How to complete this task: Reproduce the material that follows, please, but only from its first line to the line containing "Порядок видачі документів", inclusive.

Provided records:

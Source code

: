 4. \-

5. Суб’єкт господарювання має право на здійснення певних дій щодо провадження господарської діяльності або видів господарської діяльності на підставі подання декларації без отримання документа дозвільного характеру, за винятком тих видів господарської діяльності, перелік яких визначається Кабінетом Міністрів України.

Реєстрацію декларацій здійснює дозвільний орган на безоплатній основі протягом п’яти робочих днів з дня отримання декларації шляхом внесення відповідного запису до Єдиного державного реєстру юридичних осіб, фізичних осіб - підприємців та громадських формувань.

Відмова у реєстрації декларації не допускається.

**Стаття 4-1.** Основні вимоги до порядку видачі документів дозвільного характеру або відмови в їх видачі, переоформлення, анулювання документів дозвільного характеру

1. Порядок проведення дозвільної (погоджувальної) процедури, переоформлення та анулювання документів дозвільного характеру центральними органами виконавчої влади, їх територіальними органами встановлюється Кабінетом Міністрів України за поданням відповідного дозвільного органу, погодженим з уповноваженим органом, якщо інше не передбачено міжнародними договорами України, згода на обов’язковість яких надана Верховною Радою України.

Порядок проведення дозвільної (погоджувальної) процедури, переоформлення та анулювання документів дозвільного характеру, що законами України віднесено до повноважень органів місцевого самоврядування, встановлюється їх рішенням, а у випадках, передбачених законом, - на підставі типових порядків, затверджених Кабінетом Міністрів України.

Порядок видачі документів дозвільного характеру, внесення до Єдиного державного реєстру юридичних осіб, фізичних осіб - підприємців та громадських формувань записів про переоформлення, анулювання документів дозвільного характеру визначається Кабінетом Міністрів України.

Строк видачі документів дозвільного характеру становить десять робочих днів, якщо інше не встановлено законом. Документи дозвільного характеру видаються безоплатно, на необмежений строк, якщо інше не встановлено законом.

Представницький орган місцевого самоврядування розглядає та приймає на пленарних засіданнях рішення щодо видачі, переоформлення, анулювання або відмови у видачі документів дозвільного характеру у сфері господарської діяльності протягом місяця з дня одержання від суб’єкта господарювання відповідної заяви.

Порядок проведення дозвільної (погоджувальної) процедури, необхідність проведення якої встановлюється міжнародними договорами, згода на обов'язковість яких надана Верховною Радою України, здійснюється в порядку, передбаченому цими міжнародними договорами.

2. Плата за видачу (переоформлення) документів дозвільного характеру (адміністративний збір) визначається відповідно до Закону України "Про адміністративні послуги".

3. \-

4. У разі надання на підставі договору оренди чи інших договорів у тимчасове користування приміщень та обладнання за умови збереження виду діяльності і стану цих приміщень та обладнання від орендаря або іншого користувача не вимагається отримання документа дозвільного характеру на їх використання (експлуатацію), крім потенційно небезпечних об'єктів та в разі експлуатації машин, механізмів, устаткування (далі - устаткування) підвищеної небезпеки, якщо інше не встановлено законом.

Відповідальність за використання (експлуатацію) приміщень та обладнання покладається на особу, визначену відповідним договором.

Expected answer:
Source code

: 4. \-

5. Суб’єкт господарювання має право на здійснення певних дій щодо провадження господарської діяльності або видів господарської діяльності на підставі подання декларації без отримання документа дозвільного характеру, за винятком тих видів господарської діяльності, перелік яких визначається Кабінетом Міністрів України.

Реєстрацію декларацій здійснює дозвільний орган на безоплатній основі протягом п’яти робочих днів з дня отримання декларації шляхом внесення відповідного запису до Єдиного державного реєстру юридичних осіб, фізичних осіб - підприємців та громадських формувань.

Відмова у реєстрації декларації не допускається.

**Стаття 4-1.** Основні вимоги до порядку видачі документів дозвільного характеру або відмови в їх видачі, переоформлення, анулювання документів дозвільного характеру

1. Порядок проведення дозвільної (погоджувальної) процедури, переоформлення та анулювання документів дозвільного характеру центральними органами виконавчої влади, їх територіальними органами встановлюється Кабінетом Міністрів України за поданням відповідного дозвільного органу, погодженим з уповноваженим органом, якщо інше не передбачено міжнародними договорами України, згода на обов’язковість яких надана Верховною Радою України.

Порядок проведення дозвільної (погоджувальної) процедури, переоформлення та анулювання документів дозвільного характеру, що законами України віднесено до повноважень органів місцевого самоврядування, встановлюється їх рішенням, а у випадках, передбачених законом, - на підставі типових порядків, затверджених Кабінетом Міністрів України.

Порядок видачі документів дозвільного характеру, внесення до Єдиного державного реєстру юридичних осіб, фізичних осіб - підприємців та громадських формувань записів про переоформлення, анулювання документів дозвільного характеру визначається Кабінетом Міністрів України.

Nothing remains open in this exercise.